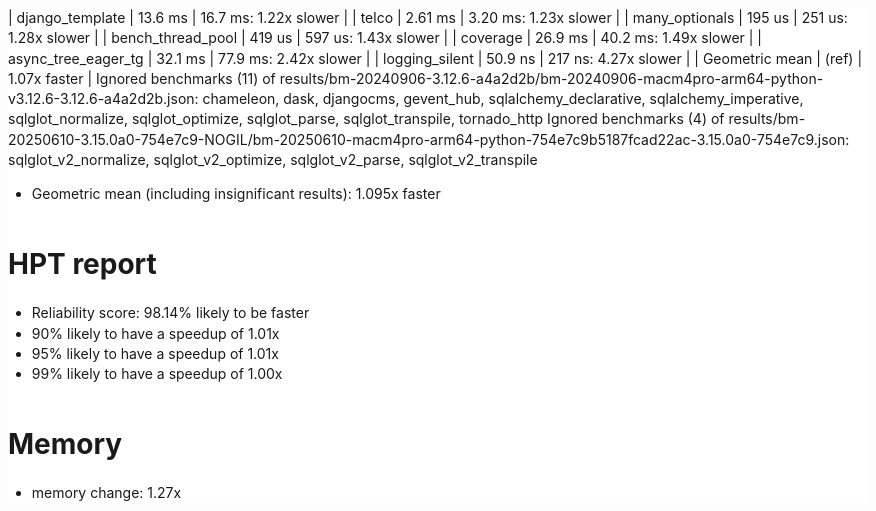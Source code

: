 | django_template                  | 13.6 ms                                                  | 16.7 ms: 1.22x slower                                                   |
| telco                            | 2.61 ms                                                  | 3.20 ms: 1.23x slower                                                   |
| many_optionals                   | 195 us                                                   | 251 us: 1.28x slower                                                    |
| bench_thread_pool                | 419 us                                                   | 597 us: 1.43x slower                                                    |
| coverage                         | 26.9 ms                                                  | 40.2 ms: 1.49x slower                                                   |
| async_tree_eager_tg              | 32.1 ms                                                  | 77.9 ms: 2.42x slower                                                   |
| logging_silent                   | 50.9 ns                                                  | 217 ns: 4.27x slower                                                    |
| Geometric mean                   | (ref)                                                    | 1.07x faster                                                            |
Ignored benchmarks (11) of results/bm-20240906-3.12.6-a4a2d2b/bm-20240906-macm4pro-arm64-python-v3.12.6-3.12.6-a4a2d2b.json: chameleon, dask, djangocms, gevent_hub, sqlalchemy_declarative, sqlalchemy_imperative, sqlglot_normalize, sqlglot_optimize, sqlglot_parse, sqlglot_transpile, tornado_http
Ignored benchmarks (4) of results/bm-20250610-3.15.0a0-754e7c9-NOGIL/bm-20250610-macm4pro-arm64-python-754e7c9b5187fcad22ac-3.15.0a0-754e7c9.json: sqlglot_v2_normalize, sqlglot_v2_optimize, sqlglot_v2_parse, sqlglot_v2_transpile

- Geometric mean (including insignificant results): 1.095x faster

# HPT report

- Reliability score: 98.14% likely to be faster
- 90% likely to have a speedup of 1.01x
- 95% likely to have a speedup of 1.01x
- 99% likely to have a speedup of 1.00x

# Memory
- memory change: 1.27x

....

(What to work on) Whenever a line of the records holds the string "json", pick it out and copy it.

(Answer to this task)
Ignored benchmarks (11) of results/bm-20240906-3.12.6-a4a2d2b/bm-20240906-macm4pro-arm64-python-v3.12.6-3.12.6-a4a2d2b.json: chameleon, dask, djangocms, gevent_hub, sqlalchemy_declarative, sqlalchemy_imperative, sqlglot_normalize, sqlglot_optimize, sqlglot_parse, sqlglot_transpile, tornado_http
Ignored benchmarks (4) of results/bm-20250610-3.15.0a0-754e7c9-NOGIL/bm-20250610-macm4pro-arm64-python-754e7c9b5187fcad22ac-3.15.0a0-754e7c9.json: sqlglot_v2_normalize, sqlglot_v2_optimize, sqlglot_v2_parse, sqlglot_v2_transpile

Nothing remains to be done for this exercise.